In the above discussion, we identified five instances where injury caused by subsequent negligent treatment could be beyond the scope of the original tortfeasor's liability: (1) extraordinary misconduct by medical professionals, (2) intentional torts committed by medical professionals against the victim, (3) a victim's elected treatment of an ailment known to be unrelated to the injuries caused by the negligent actor, (4) treatment by a medical professional the victim was negligent in selecting, and (5) aggravation of the injury due to the victim's negligence in carrying out the treatment of her injuries.
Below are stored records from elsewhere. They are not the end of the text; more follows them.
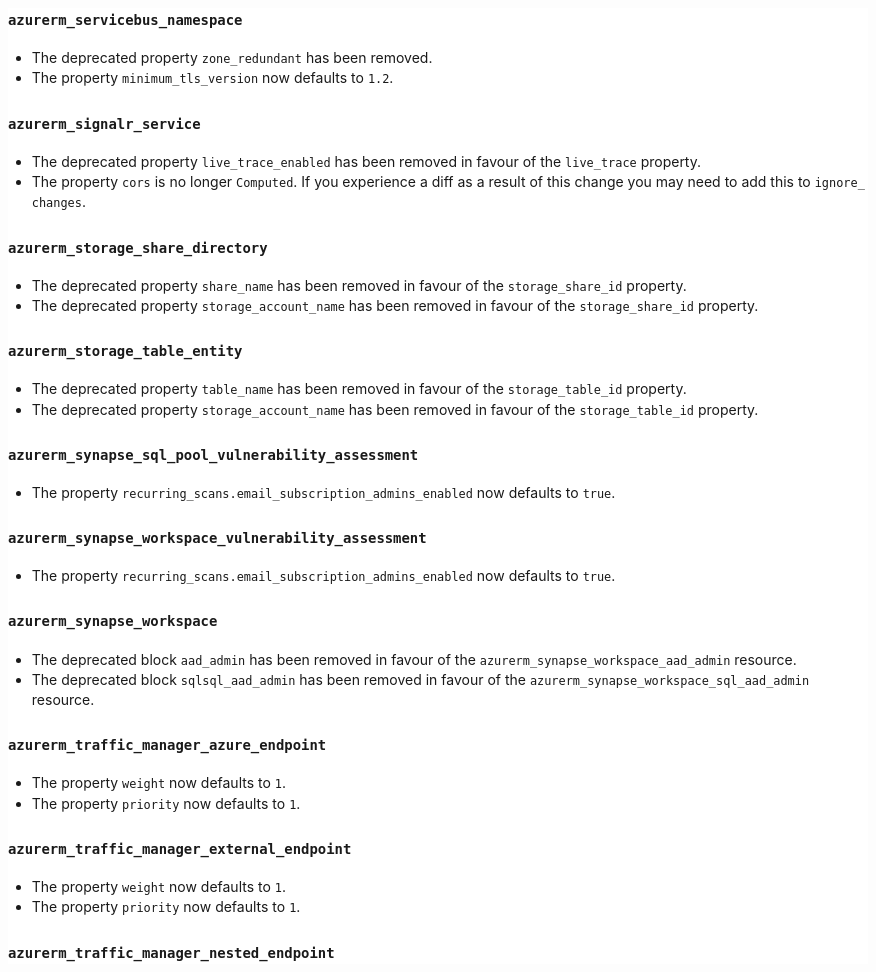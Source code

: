 ### `azurerm_servicebus_namespace`

* The deprecated property `zone_redundant` has been removed.
* The property `minimum_tls_version` now defaults to `1.2`.

### `azurerm_signalr_service`

* The deprecated property `live_trace_enabled` has been removed in favour of the `live_trace` property.
* The property `cors` is no longer `Computed`. If you experience a diff as a result of this change you may need to add this to `ignore_changes`.

### `azurerm_storage_share_directory`

* The deprecated property `share_name` has been removed in favour of the `storage_share_id` property.
* The deprecated property `storage_account_name` has been removed in favour of the `storage_share_id` property.

### `azurerm_storage_table_entity`

* The deprecated property `table_name` has been removed in favour of the `storage_table_id` property.
* The deprecated property `storage_account_name` has been removed in favour of the `storage_table_id` property.

### `azurerm_synapse_sql_pool_vulnerability_assessment`

* The property `recurring_scans.email_subscription_admins_enabled` now defaults to `true`.

### `azurerm_synapse_workspace_vulnerability_assessment`

* The property `recurring_scans.email_subscription_admins_enabled` now defaults to `true`.

### `azurerm_synapse_workspace`

* The deprecated block `aad_admin` has been removed in favour of the `azurerm_synapse_workspace_aad_admin` resource.
* The deprecated block `sqlsql_aad_admin` has been removed in favour of the `azurerm_synapse_workspace_sql_aad_admin` resource.

### `azurerm_traffic_manager_azure_endpoint`

* The property `weight` now defaults to `1`.
* The property `priority` now defaults to `1`.

### `azurerm_traffic_manager_external_endpoint`

* The property `weight` now defaults to `1`.
* The property `priority` now defaults to `1`.

### `azurerm_traffic_manager_nested_endpoint`
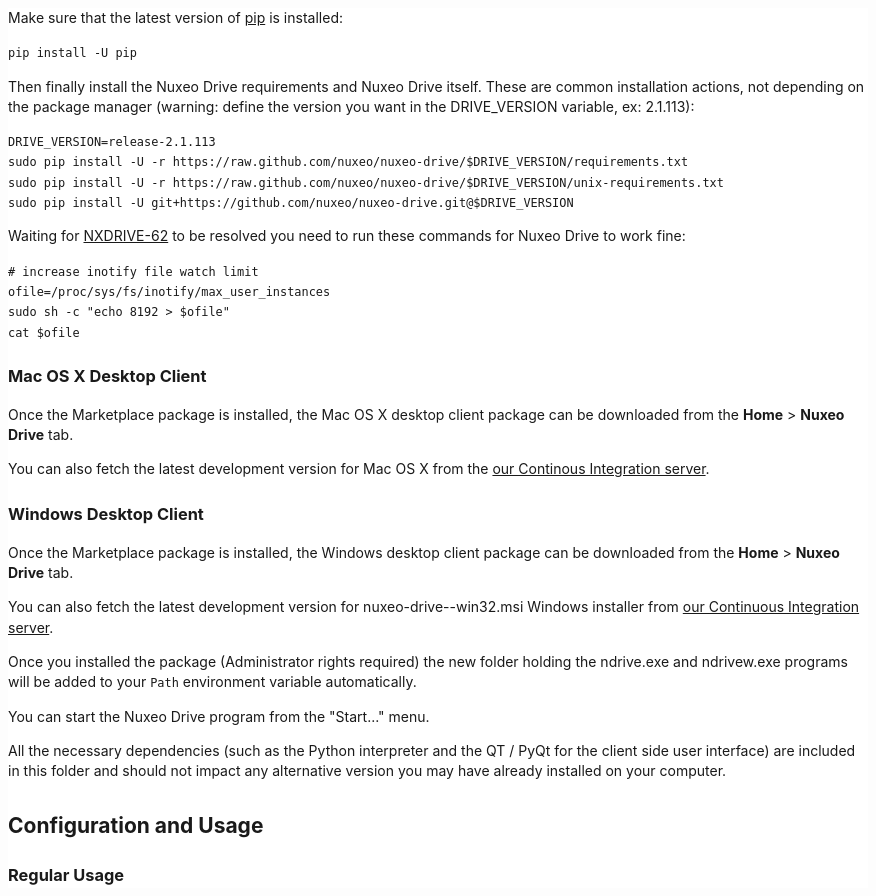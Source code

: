 Make sure that the latest version of [pip](https://pip.pypa.io/en/stable/) is installed:

```
pip install -U pip
```

Then finally install the Nuxeo Drive requirements and Nuxeo Drive itself.
These are common installation actions, not depending on the package manager (warning: define the version you want in the DRIVE_VERSION variable, ex: 2.1.113):

```
DRIVE_VERSION=release-2.1.113
sudo pip install -U -r https://raw.github.com/nuxeo/nuxeo-drive/$DRIVE_VERSION/requirements.txt
sudo pip install -U -r https://raw.github.com/nuxeo/nuxeo-drive/$DRIVE_VERSION/unix-requirements.txt
sudo pip install -U git+https://github.com/nuxeo/nuxeo-drive.git@$DRIVE_VERSION
```

Waiting for [NXDRIVE-62](https://jira.nuxeo.com/browse/NXDRIVE-62) to be resolved you need to run these commands for Nuxeo Drive to work fine:

```
# increase inotify file watch limit
ofile=/proc/sys/fs/inotify/max_user_instances
sudo sh -c "echo 8192 > $ofile"
cat $ofile
```

### Mac OS X Desktop Client

Once the Marketplace package is installed, the Mac OS X desktop client package can be downloaded from the **Home** > **Nuxeo Drive** tab.

You can also fetch the latest development version for Mac OS X from the [our Continous Integration server](https://qa.nuxeo.org/jenkins/job/nuxeo-drive-dmg).

### Windows Desktop Client

Once the Marketplace package is installed, the Windows desktop client package can be downloaded from the **Home** > **Nuxeo Drive** tab.

You can also fetch the latest development version for nuxeo-drive-<version>-win32.msi Windows installer from [our Continuous Integration server](http://qa.nuxeo.org/jenkins/job/nuxeo-drive-msi/).

Once you installed the package (Administrator rights required) the new folder holding the ndrive.exe and ndrivew.exe programs will be added to your `Path` environment variable automatically.

You can start the Nuxeo Drive program from the "Start..." menu.

All the necessary dependencies (such as the Python interpreter and the QT / PyQt for the client side user interface) are included in this folder and should not impact any alternative version you may have already installed on your computer.


## Configuration and Usage

### Regular Usage
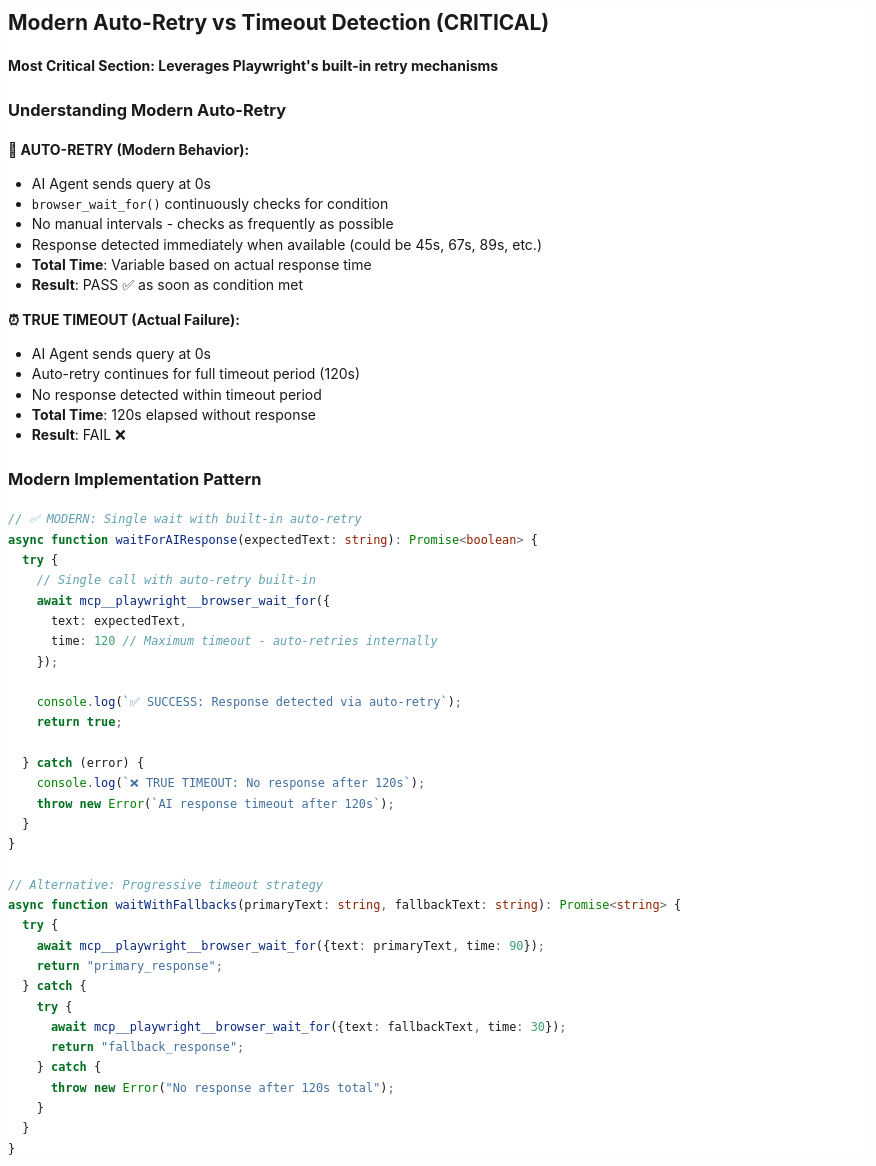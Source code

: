 
## Modern Auto-Retry vs Timeout Detection (CRITICAL)

**Most Critical Section: Leverages Playwright's built-in retry mechanisms**

### Understanding Modern Auto-Retry

**🔄 AUTO-RETRY (Modern Behavior):**
- AI Agent sends query at 0s
- `browser_wait_for()` continuously checks for condition
- No manual intervals - checks as frequently as possible
- Response detected immediately when available (could be 45s, 67s, 89s, etc.)
- **Total Time**: Variable based on actual response time
- **Result**: PASS ✅ as soon as condition met

**⏰ TRUE TIMEOUT (Actual Failure):**
- AI Agent sends query at 0s
- Auto-retry continues for full timeout period (120s)
- No response detected within timeout period
- **Total Time**: 120s elapsed without response
- **Result**: FAIL ❌

### Modern Implementation Pattern

```typescript
// ✅ MODERN: Single wait with built-in auto-retry
async function waitForAIResponse(expectedText: string): Promise<boolean> {
  try {
    // Single call with auto-retry built-in
    await mcp__playwright__browser_wait_for({
      text: expectedText,
      time: 120 // Maximum timeout - auto-retries internally
    });
    
    console.log(`✅ SUCCESS: Response detected via auto-retry`);
    return true;
    
  } catch (error) {
    console.log(`❌ TRUE TIMEOUT: No response after 120s`);
    throw new Error(`AI response timeout after 120s`);
  }
}

// Alternative: Progressive timeout strategy
async function waitWithFallbacks(primaryText: string, fallbackText: string): Promise<string> {
  try {
    await mcp__playwright__browser_wait_for({text: primaryText, time: 90});
    return "primary_response";
  } catch {
    try {
      await mcp__playwright__browser_wait_for({text: fallbackText, time: 30});
      return "fallback_response";
    } catch {
      throw new Error("No response after 120s total");
    }
  }
}
```
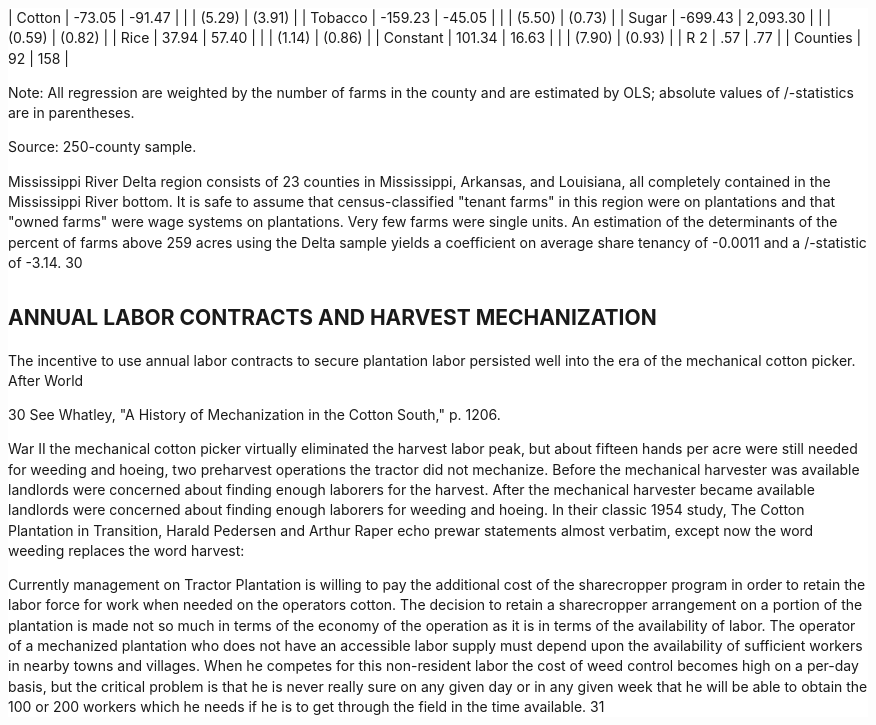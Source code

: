 | Cotton                      | -73.05                                                                                        | -91.47                                                                                        |
|                             | (5.29)                                                                                        | (3.91)                                                                                        |
| Tobacco                     | -159.23                                                                                       | -45.05                                                                                        |
|                             | (5.50)                                                                                        | (0.73)                                                                                        |
| Sugar                       | -699.43                                                                                       | 2,093.30                                                                                      |
|                             | (0.59)                                                                                        | (0.82)                                                                                        |
| Rice                        | 37.94                                                                                         | 57.40                                                                                         |
|                             | (1.14)                                                                                        | (0.86)                                                                                        |
| Constant                    | 101.34                                                                                        | 16.63                                                                                         |
|                             | (7.90)                                                                                        | (0.93)                                                                                        |
| R 2                         | .57                                                                                           | .77                                                                                           |
| Counties                    | 92                                                                                            | 158                                                                                           |

Note: All regression are weighted by the number of farms in the county and are estimated by OLS; absolute values of /-statistics  are  in parentheses.

Source: 250-county  sample.

Mississippi  River  Delta  region  consists  of  23  counties  in  Mississippi, Arkansas,  and  Louisiana,  all  completely  contained  in  the  Mississippi River bottom. It is safe to assume that census-classified  "tenant  farms" in this region  were  on  plantations  and  that  "owned  farms"  were  wage systems on plantations. Very few farms were single units. An estimation of  the  determinants  of  the  percent  of farms  above  259 acres  using  the Delta  sample  yields  a coefficient  on average  share  tenancy  of  -0.0011 and a /-statistic  of  -3.14. 30

## ANNUAL  LABOR  CONTRACTS  AND  HARVEST  MECHANIZATION

The incentive to use annual labor contracts to secure plantation labor persisted well into the era of the mechanical cotton picker. After  World

30 See Whatley,  "A  History of Mechanization  in the Cotton  South,"  p.  1206.

War  II  the  mechanical  cotton  picker  virtually  eliminated  the  harvest labor  peak, but  about  fifteen  hands  per  acre  were  still  needed for weeding  and  hoeing,  two  preharvest  operations  the  tractor  did  not mechanize.  Before  the  mechanical  harvester  was  available  landlords were concerned about finding enough laborers for the harvest. After the mechanical harvester became available landlords were concerned about finding enough  laborers  for  weeding  and  hoeing.  In  their  classic  1954 study, The Cotton Plantation in Transition, Harald Pedersen and Arthur Raper  echo  prewar  statements  almost  verbatim,  except  now  the  word weeding  replaces  the  word  harvest:

Currently  management  on Tractor  Plantation  is willing to pay  the additional  cost of the sharecropper program in order to retain the labor force for work when needed on the operators cotton. The decision to retain a sharecropper arrangement on a portion of the plantation is made not so much in terms of the economy of the operation as it is in terms of the availability of labor. The operator of a mechanized plantation  who does not have an  accessible  labor  supply  must  depend  upon  the  availability  of  sufficient  workers  in nearby  towns  and  villages.  When  he competes  for  this  non-resident  labor  the  cost  of weed control becomes high on a per-day basis, but the critical problem is that he is never really  sure on any given day or in any given week that he will be able to obtain the 100 or 200 workers  which he  needs if he is to get through  the field  in the time available. 31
As Copsey and American Radiology Services demonstrate, it is fitting to allocate the burden of production on the party seeking to alleviate its liability through any of these assertions. Each of these assertions tends to "negate[] [an] essential element[] of a plaintiff's case"- causation-"and may thereby defeat recovery." See Ellsworth v. Sherne Lingerie, Inc., 303 Md. 581, 597 (1985) (characterizing misuse of a product as a "defense" tending to negate defectiveness and causation in the strict liability context). Accordingly, the defendant must produce admissible evidence in support of any of the five assertions tending to negate the element of causation while the ultimate burden of persuasion on that element remains with the plaintiff. See Armstrong v. Johnson Motor Lines, Inc., 12 Md.App. 492, 500 (1971) ("A plaintiff is never relieved of the burden of proving negligence of a defendant when that negligence is in issue, even though the burden of going forward may shift after the plaintiff has proved a prima facie case, with the help of any permissible inferences.").
In sum, to satisfy its burden of production, a defendant must produce admissible evidence in support thereof. If the bases involve "issues [that] are beyond the general knowledge and comprehension of layperson jurors[,]" Am. Radiology Servs., 470 Md. at 583, expert medical testimony will be required to satisfy that burden.
CONCLUSION
For the foregoing reasons, we reverse the circuit court's grant of State Farm's motion for summary judgment. Browne was entitled to proceed with a CJP § 3-1701 action in the circuit court after receiving a final decision from the OAH and was not collaterally estopped from maintaining her circuit court action. We also vacate the circuit court's denial of Browne's motion for summary judgment due to its mistaken reasoning in doing so.
Accordingly, we remand this case for proceedings consistent with this opinion. On remand, the court will have another opportunity to rule on Browne's motion using correct legal standards and consistent with the foregoing opinion.
GRANT OF STATE FARM'S MOTION FOR SUMMARY JUDGMENT REVERSED. DENIAL OF BROWNE'S MOTION FOR SUMMARY JUDGMENT VACATED. CASE REMANDED TO RULE ANEW ON BROWNE'S MOTION AND FOR FURTHER PROCEEDINGS CONSISTENT WITH THIS OPINION. COSTS TO BE PAID BY STATE FARM.
[*] At the November 8, 2022 general election, the voters of Maryland ratified a constitutional amendment changing the name of the Court of Special Appeals of Maryland to the Appellate Court of Maryland. The name change took effect on December 14, 2022.